Yes, we'll be working on to package KDE 4.2 RPMs shortly. The next release would be expectedly based on KDE 4 only.


----------



## anurag_bhd (Mar 10, 2009)

Hehe, so Granular 1.0 has been included in the DVD for this month's issue (March 2009). Make sure you try it from there.


----------



## vaithy (Mar 16, 2009)

dear Anurag!
For KDE 4.2 many distros are there..why U want to join this bandwagon? What vista' is to Windows KDE 4 is to Linux (KDE based)..PCLOS wait for two years(it is true they also lost the first rank held in DW) now they hit with vengeance with their new version but based on KDE 3.5, why not u concentrate on it..atleast a DVD version of Granular with Open office 3.01 and include many multimedia applications may be your next goal // I know You are the developer and only you know what to do with your distro.. i am merely a user but based on my user experience I express my view here... thanks for the nice distro..
with regards,
vaithy


----------



## anurag_bhd (Mar 17, 2009)

vaithy said:


> dear Anurag!
> For KDE 4.2 many distros are there..why U want to join this bandwagon?

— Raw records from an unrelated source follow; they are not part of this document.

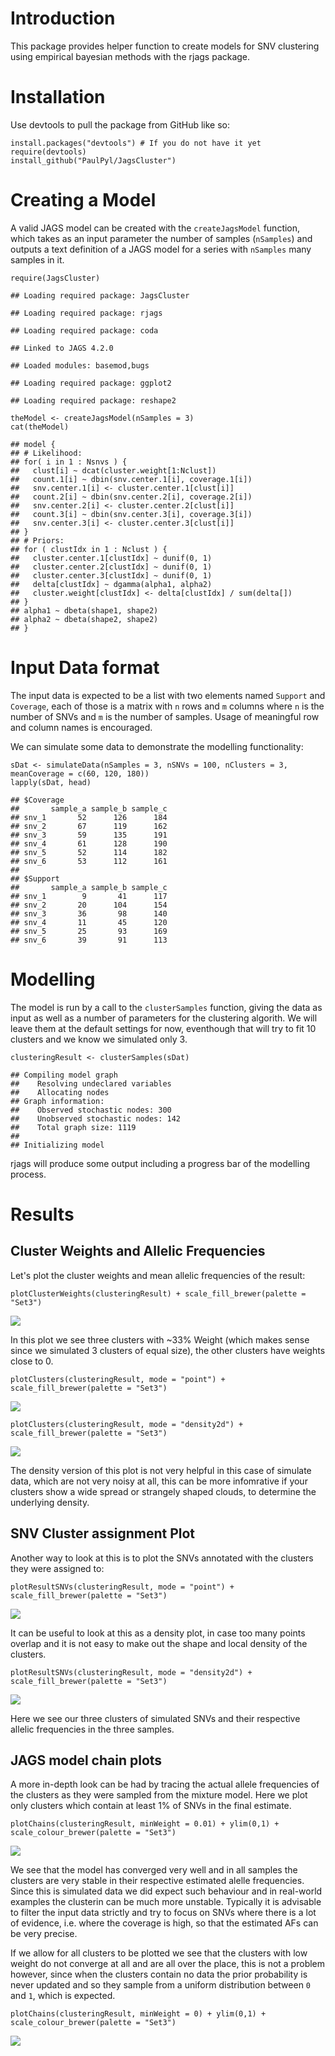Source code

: Introduction
============

This package provides helper function to create models for SNV
clustering using empirical bayesian methods with the rjags package.

Installation
============

Use devtools to pull the package from GitHub like so:

    install.packages("devtools") # If you do not have it yet
    require(devtools)
    install_github("PaulPyl/JagsCluster")

Creating a Model
================

A valid JAGS model can be created with the `createJagsModel` function,
which takes as an input parameter the number of samples (`nSamples`) and
outputs a text definition of a JAGS model for a series with `nSamples`
many samples in it.

    require(JagsCluster)

    ## Loading required package: JagsCluster

    ## Loading required package: rjags

    ## Loading required package: coda

    ## Linked to JAGS 4.2.0

    ## Loaded modules: basemod,bugs

    ## Loading required package: ggplot2

    ## Loading required package: reshape2

    theModel <- createJagsModel(nSamples = 3)
    cat(theModel)

    ## model {
    ## # Likelihood:
    ## for( i in 1 : Nsnvs ) {
    ##   clust[i] ~ dcat(cluster.weight[1:Nclust])
    ##   count.1[i] ~ dbin(snv.center.1[i], coverage.1[i])
    ##   snv.center.1[i] <- cluster.center.1[clust[i]]
    ##   count.2[i] ~ dbin(snv.center.2[i], coverage.2[i])
    ##   snv.center.2[i] <- cluster.center.2[clust[i]]
    ##   count.3[i] ~ dbin(snv.center.3[i], coverage.3[i])
    ##   snv.center.3[i] <- cluster.center.3[clust[i]]
    ## }
    ## # Priors:
    ## for ( clustIdx in 1 : Nclust ) {
    ##   cluster.center.1[clustIdx] ~ dunif(0, 1)
    ##   cluster.center.2[clustIdx] ~ dunif(0, 1)
    ##   cluster.center.3[clustIdx] ~ dunif(0, 1)
    ##   delta[clustIdx] ~ dgamma(alpha1, alpha2)
    ##   cluster.weight[clustIdx] <- delta[clustIdx] / sum(delta[])
    ## }
    ## alpha1 ~ dbeta(shape1, shape2)
    ## alpha2 ~ dbeta(shape2, shape2)
    ## }

Input Data format
=================

The input data is expected to be a list with two elements named
`Support` and `Coverage`, each of those is a matrix with `n` rows and
`m` columns where `n` is the number of SNVs and `m` is the number of
samples. Usage of meaningful row and column names is encouraged.

We can simulate some data to demonstrate the modelling functionality:

    sDat <- simulateData(nSamples = 3, nSNVs = 100, nClusters = 3, meanCoverage = c(60, 120, 180))
    lapply(sDat, head)

    ## $Coverage
    ##       sample_a sample_b sample_c
    ## snv_1       52      126      184
    ## snv_2       67      119      162
    ## snv_3       59      135      191
    ## snv_4       61      128      190
    ## snv_5       52      114      182
    ## snv_6       53      112      161
    ## 
    ## $Support
    ##       sample_a sample_b sample_c
    ## snv_1        9       41      117
    ## snv_2       20      104      154
    ## snv_3       36       98      140
    ## snv_4       11       45      120
    ## snv_5       25       93      169
    ## snv_6       39       91      113

Modelling
=========

The model is run by a call to the `clusterSamples` function, giving the
data as input as well as a number of parameters for the clustering
algorith. We will leave them at the default settings for now, eventhough
that will try to fit 10 clusters and we know we simulated only 3.

    clusteringResult <- clusterSamples(sDat)

    ## Compiling model graph
    ##    Resolving undeclared variables
    ##    Allocating nodes
    ## Graph information:
    ##    Observed stochastic nodes: 300
    ##    Unobserved stochastic nodes: 142
    ##    Total graph size: 1119
    ## 
    ## Initializing model

rjags will produce some output including a progress bar of the modelling
process.

Results
=======

Cluster Weights and Allelic Frequencies
---------------------------------------

Let's plot the cluster weights and mean allelic frequencies of the
result:

    plotClusterWeights(clusteringResult) + scale_fill_brewer(palette = "Set3")

![](README_files/figure-markdown_strict/unnamed-chunk-5-1.png)

In this plot we see three clusters with ~33% Weight (which makes sense
since we simulated 3 clusters of equal size), the other clusters have
weights close to 0.

    plotClusters(clusteringResult, mode = "point") + scale_fill_brewer(palette = "Set3")

![](README_files/figure-markdown_strict/unnamed-chunk-6-1.png)

    plotClusters(clusteringResult, mode = "density2d") + scale_fill_brewer(palette = "Set3")

![](README_files/figure-markdown_strict/unnamed-chunk-7-1.png)

The density version of this plot is not very helpful in this case of
simulate data, which are not very noisy at all, this can be more
infomrative if your clusters show a wide spread or strangely shaped
clouds, to determine the underlying density.

SNV Cluster assignment Plot
---------------------------

Another way to look at this is to plot the SNVs annotated with the
clusters they were assigned to:

    plotResultSNVs(clusteringResult, mode = "point") + scale_fill_brewer(palette = "Set3")

![](README_files/figure-markdown_strict/unnamed-chunk-8-1.png)

It can be useful to look at this as a density plot, in case too many
points overlap and it is not easy to make out the shape and local
density of the clusters.

    plotResultSNVs(clusteringResult, mode = "density2d") + scale_fill_brewer(palette = "Set3")

![](README_files/figure-markdown_strict/unnamed-chunk-9-1.png)

Here we see our three clusters of simulated SNVs and their respective
allelic frequencies in the three samples.

JAGS model chain plots
----------------------

A more in-depth look can be had by tracing the actual allele frequencies
of the clusters as they were sampled from the mixture model. Here we
plot only clusters which contain at least 1% of SNVs in the final
estimate.

    plotChains(clusteringResult, minWeight = 0.01) + ylim(0,1) + scale_colour_brewer(palette = "Set3")

![](README_files/figure-markdown_strict/unnamed-chunk-10-1.png)

We see that the model has converged very well and in all samples the
clusters are very stable in their respective estimated alelle
frequencies. Since this is simulated data we did expect such behaviour
and in real-world examples the clusterin can be much more unstable.
Typically it is advisable to filter the input data strictly and try to
focus on SNVs where there is a lot of evidence, i.e. where the coverage
is high, so that the estimated AFs can be very precise.

If we allow for all clusters to be plotted we see that the clusters with
low weight do not converge at all and are all over the place, this is
not a problem however, since when the clusters contain no data the prior
probability is never updated and so they sample from a uniform
distribution between `0` and `1`, which is expected.

    plotChains(clusteringResult, minWeight = 0) + ylim(0,1) + scale_colour_brewer(palette = "Set3")

![](README_files/figure-markdown_strict/unnamed-chunk-11-1.png)

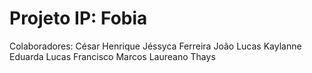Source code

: # Projeto IP: Fobia

Colaboradores:
César Henrique
Jéssyca Ferreira
João Lucas
Kaylanne Eduarda
Lucas Francisco
Marcos Laureano
Thays
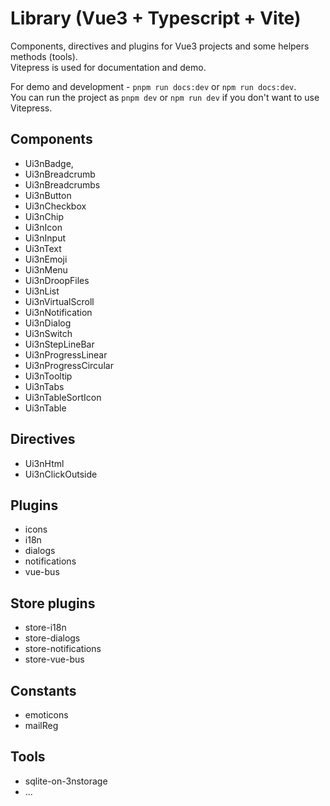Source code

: # Library (Vue3 + Typescript + Vite)

Components, directives and plugins for Vue3 projects and some helpers methods (tools).  
Vitepress is used for documentation and demo.  
  
For demo and development - `pnpm run docs:dev` or `npm run docs:dev`.  
You can run the project as `pnpm dev` or `npm run dev` if you don't want to use Vitepress.

## Components
  - Ui3nBadge,
  - Ui3nBreadcrumb
  - Ui3nBreadcrumbs
  - Ui3nButton
  - Ui3nCheckbox
  - Ui3nChip
  - Ui3nIcon
  - Ui3nInput
  - Ui3nText
  - Ui3nEmoji
  - Ui3nMenu
  - Ui3nDroopFiles
  - Ui3nList
  - Ui3nVirtualScroll
  - Ui3nNotification
  - Ui3nDialog
  - Ui3nSwitch
  - Ui3nStepLineBar
  - Ui3nProgressLinear
  - Ui3nProgressCircular
  - Ui3nTooltip
  - Ui3nTabs
  - Ui3nTableSortIcon
  - Ui3nTable

## Directives
  - Ui3nHtml
  - Ui3nClickOutside

## Plugins
  - icons
  - i18n
  - dialogs
  - notifications
  - vue-bus

## Store plugins
  - store-i18n
  - store-dialogs
  - store-notifications
  - store-vue-bus

## Constants
  - emoticons
  - mailReg

## Tools
  - sqlite-on-3nstorage
  - ...
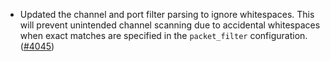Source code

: - Updated the channel and port filter parsing to ignore whitespaces.
  This will prevent unintended channel scanning due to accidental
  whitespaces when exact matches are specified in the `packet_filter`
  configuration.
  ([\#4045](https://github.com/informalsystems/hermes/issues/4045))
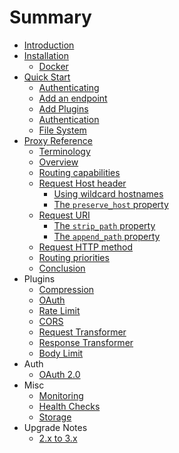 # Summary

* [Introduction](README.md)
* [Installation](install/README.md)
    * [Docker](install/docker.md)
* [Quick Start](quick_start/README.md)
    * [Authenticating](quick_start/authenticating.md)
    * [Add an endpoint](quick_start/add_endpoint.md)
    * [Add Plugins](quick_start/add_plugins.md)
    * [Authentication](quick_start/add_auth.md)
    * [File System](quick_start/file_system.md)
* [Proxy Reference](proxy/README.md)
    * [Terminology](proxy/terminology.md)
    * [Overview](proxy/overview.md)
    * [Routing capabilities](proxy/routing_capabilities.md)
    * [Request Host header](proxy/request_host_header.md)
        * [Using wildcard hostnames](proxy/wildcard_hostnames.md)
        * [The `preserve_host` property](proxy/preserve_host_property.md)
    * [Request URI](proxy/request_uri.md)
        * [The `strip_path` property](proxy/strip_uri_property.md)
        * [The `append_path` property](proxy/append_uri_property.md)
    * [Request HTTP method](proxy/request_http_method.md)
    * [Routing priorities](proxy/routing_priorities.md)
    * [Conclusion](proxy/conclusion.md)
* Plugins
    * [Compression](plugins/compression.md)
    * [OAuth](plugins/oauth.md)
    * [Rate Limit](plugins/rate_limit.md)
    * [CORS](plugins/cors.md)
    * [Request Transformer](plugins/request_transformer.md)
    * [Response Transformer](plugins/response_transformer.md)
    * [Body Limit](plugins/body_limit.md)
* Auth
    * [OAuth 2.0](auth/oauth.md)
* Misc
    * [Monitoring](misc/monitoring.md)
    * [Health Checks](misc/health_checks.md)
    * [Storage](misc/storage.md)
* Upgrade Notes
    * [2.x to 3.x](upgrade/3x.md)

What vista' is to Windows KDE 4 is to Linux (KDE based)..PCLOS wait for two years(it is true they also lost the first rank held in DW) now they hit with vengeance with their new version but based on KDE 3.5, why not u concentrate on it..atleast a DVD version of Granular with Open office 3.01 and include many multimedia applications may be your next goal // I know You are the developer and only you know what to do with your distro.. i am merely a user but based on my user experience I express my view here... thanks for the nice distro..
> with regards,
> vaithy



Vaithy,

Thanks for your suggestion, but believe it or not, KDE 4 is the future of the DE. In the coming times, KDE 3.5 will stop getting updated upstream (by the KDE developers themselves). You might have already noticed this trend with the recent developments within the KDE team. The KDE 4 branch is getting updated very regularly, but KDE 3.5's last update was KDE 3.5.10, which was more than 8 months ago.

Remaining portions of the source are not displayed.